• HOW TO COMPLETE THIS TASK: Your answer should repeat every record verbatim.

EXTRACTED ENTRIES Block Start

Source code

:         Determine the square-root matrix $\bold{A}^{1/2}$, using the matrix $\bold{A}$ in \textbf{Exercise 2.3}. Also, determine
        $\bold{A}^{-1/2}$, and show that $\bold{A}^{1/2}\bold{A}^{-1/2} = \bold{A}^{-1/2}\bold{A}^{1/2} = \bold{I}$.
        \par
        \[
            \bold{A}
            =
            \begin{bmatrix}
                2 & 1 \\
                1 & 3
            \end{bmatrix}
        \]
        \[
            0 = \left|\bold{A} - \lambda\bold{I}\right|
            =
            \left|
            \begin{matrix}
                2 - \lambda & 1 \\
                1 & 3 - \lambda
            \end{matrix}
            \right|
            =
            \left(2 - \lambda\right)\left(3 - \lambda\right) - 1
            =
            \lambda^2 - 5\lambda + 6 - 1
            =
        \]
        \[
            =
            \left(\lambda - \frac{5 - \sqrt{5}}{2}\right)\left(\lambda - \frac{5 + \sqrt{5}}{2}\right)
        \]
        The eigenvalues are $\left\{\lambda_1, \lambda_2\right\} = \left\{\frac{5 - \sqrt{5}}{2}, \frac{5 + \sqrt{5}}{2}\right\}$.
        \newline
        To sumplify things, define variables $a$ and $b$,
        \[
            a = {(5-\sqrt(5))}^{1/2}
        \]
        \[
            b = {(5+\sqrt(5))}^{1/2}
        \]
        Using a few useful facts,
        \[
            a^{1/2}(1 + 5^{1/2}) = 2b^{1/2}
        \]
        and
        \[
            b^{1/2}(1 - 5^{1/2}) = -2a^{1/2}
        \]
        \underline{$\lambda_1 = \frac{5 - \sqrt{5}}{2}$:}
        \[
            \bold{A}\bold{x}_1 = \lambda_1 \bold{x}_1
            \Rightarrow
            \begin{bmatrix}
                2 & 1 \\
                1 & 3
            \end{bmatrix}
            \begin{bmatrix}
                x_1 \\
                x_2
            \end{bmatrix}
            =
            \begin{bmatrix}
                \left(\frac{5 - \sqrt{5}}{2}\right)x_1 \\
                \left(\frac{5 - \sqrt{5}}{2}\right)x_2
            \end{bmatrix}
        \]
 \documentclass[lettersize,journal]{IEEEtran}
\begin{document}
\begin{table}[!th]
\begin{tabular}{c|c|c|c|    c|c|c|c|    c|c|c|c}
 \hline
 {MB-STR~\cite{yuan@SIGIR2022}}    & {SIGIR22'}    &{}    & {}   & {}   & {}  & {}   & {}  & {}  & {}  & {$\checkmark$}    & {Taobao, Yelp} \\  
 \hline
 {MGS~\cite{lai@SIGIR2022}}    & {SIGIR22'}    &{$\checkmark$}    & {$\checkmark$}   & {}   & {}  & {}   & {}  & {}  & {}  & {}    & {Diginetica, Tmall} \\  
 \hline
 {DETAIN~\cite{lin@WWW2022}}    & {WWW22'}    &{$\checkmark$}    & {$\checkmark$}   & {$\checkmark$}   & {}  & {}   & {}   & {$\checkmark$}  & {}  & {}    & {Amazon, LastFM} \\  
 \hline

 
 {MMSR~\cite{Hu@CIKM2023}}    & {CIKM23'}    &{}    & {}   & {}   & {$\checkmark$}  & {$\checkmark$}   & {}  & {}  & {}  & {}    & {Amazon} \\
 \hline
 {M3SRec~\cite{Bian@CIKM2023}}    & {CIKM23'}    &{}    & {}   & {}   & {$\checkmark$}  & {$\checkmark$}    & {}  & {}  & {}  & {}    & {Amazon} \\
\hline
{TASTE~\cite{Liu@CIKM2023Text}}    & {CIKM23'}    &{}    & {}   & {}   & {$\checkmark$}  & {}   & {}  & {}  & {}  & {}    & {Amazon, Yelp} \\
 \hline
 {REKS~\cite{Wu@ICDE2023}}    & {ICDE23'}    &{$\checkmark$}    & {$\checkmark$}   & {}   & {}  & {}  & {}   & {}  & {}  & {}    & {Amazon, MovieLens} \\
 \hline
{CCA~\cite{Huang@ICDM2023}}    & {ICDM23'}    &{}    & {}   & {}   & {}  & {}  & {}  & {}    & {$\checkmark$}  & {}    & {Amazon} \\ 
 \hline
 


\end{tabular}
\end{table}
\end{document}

EXTRACTED ENTRIES Block End

• SOLUTION BELOW:
Source code

:         Determine the square-root matrix $\bold{A}^{1/2}$, using the matrix $\bold{A}$ in \textbf{Exercise 2.3}. Also, determine
        $\bold{A}^{-1/2}$, and show that $\bold{A}^{1/2}\bold{A}^{-1/2} = \bold{A}^{-1/2}\bold{A}^{1/2} = \bold{I}$.
        \par
        \[
            \bold{A}
            =
            \begin{bmatrix}
                2 & 1 \\
                1 & 3
            \end{bmatrix}
        \]
        \[
            0 = \left|\bold{A} - \lambda\bold{I}\right|
            =
            \left|
            \begin{matrix}
                2 - \lambda & 1 \\
                1 & 3 - \lambda
            \end{matrix}
            \right|
            =
            \left(2 - \lambda\right)\left(3 - \lambda\right) - 1
            =
            \lambda^2 - 5\lambda + 6 - 1
            =
        \]
        \[
            =
            \left(\lambda - \frac{5 - \sqrt{5}}{2}\right)\left(\lambda - \frac{5 + \sqrt{5}}{2}\right)
        \]
        The eigenvalues are $\left\{\lambda_1, \lambda_2\right\} = \left\{\frac{5 - \sqrt{5}}{2}, \frac{5 + \sqrt{5}}{2}\right\}$.
        \newline
        To sumplify things, define variables $a$ and $b$,
        \[
            a = {(5-\sqrt(5))}^{1/2}
        \]
        \[
            b = {(5+\sqrt(5))}^{1/2}
        \]
        Using a few useful facts,
        \[
            a^{1/2}(1 + 5^{1/2}) = 2b^{1/2}
        \]
        and
        \[
            b^{1/2}(1 - 5^{1/2}) = -2a^{1/2}
        \]
        \underline{$\lambda_1 = \frac{5 - \sqrt{5}}{2}$:}
        \[
            \bold{A}\bold{x}_1 = \lambda_1 \bold{x}_1
            \Rightarrow
            \begin{bmatrix}
                2 & 1 \\
                1 & 3
            \end{bmatrix}
            \begin{bmatrix}
                x_1 \\
                x_2
            \end{bmatrix}
            =
            \begin{bmatrix}
                \left(\frac{5 - \sqrt{5}}{2}\right)x_1 \\
                \left(\frac{5 - \sqrt{5}}{2}\right)x_2
            \end{bmatrix}
        \]
 \documentclass[lettersize,journal]{IEEEtran}
\begin{document}
\begin{table}[!th]
\begin{tabular}{c|c|c|c|    c|c|c|c|    c|c|c|c}
 \hline
 {MB-STR~\cite{yuan@SIGIR2022}}    & {SIGIR22'}    &{}    & {}   & {}   & {}  & {}   & {}  & {}  & {}  & {$\checkmark$}    & {Taobao, Yelp} \\  
 \hline
 {MGS~\cite{lai@SIGIR2022}}    & {SIGIR22'}    &{$\checkmark$}    & {$\checkmark$}   & {}   & {}  & {}   & {}  & {}  & {}  & {}    & {Diginetica, Tmall} \\  
 \hline
 {DETAIN~\cite{lin@WWW2022}}    & {WWW22'}    &{$\checkmark$}    & {$\checkmark$}   & {$\checkmark$}   & {}  & {}   & {}   & {$\checkmark$}  & {}  & {}    & {Amazon, LastFM} \\  
 \hline

 
 {MMSR~\cite{Hu@CIKM2023}}    & {CIKM23'}    &{}    & {}   & {}   & {$\checkmark$}  & {$\checkmark$}   & {}  & {}  & {}  & {}    & {Amazon} \\
 \hline
 {M3SRec~\cite{Bian@CIKM2023}}    & {CIKM23'}    &{}    & {}   & {}   & {$\checkmark$}  & {$\checkmark$}    & {}  & {}  & {}  & {}    & {Amazon} \\
\hline
{TASTE~\cite{Liu@CIKM2023Text}}    & {CIKM23'}    &{}    & {}   & {}   & {$\checkmark$}  & {}   & {}  & {}  & {}  & {}    & {Amazon, Yelp} \\
 \hline
 {REKS~\cite{Wu@ICDE2023}}    & {ICDE23'}    &{$\checkmark$}    & {$\checkmark$}   & {}   & {}  & {}  & {}   & {}  & {}  & {}    & {Amazon, MovieLens} \\
 \hline
{CCA~\cite{Huang@ICDM2023}}    & {ICDM23'}    &{}    & {}   & {}   & {}  & {}  & {}  & {}    & {$\checkmark$}  & {}    & {Amazon} \\ 
 \hline
 


\end{tabular}
\end{table}
\end{document}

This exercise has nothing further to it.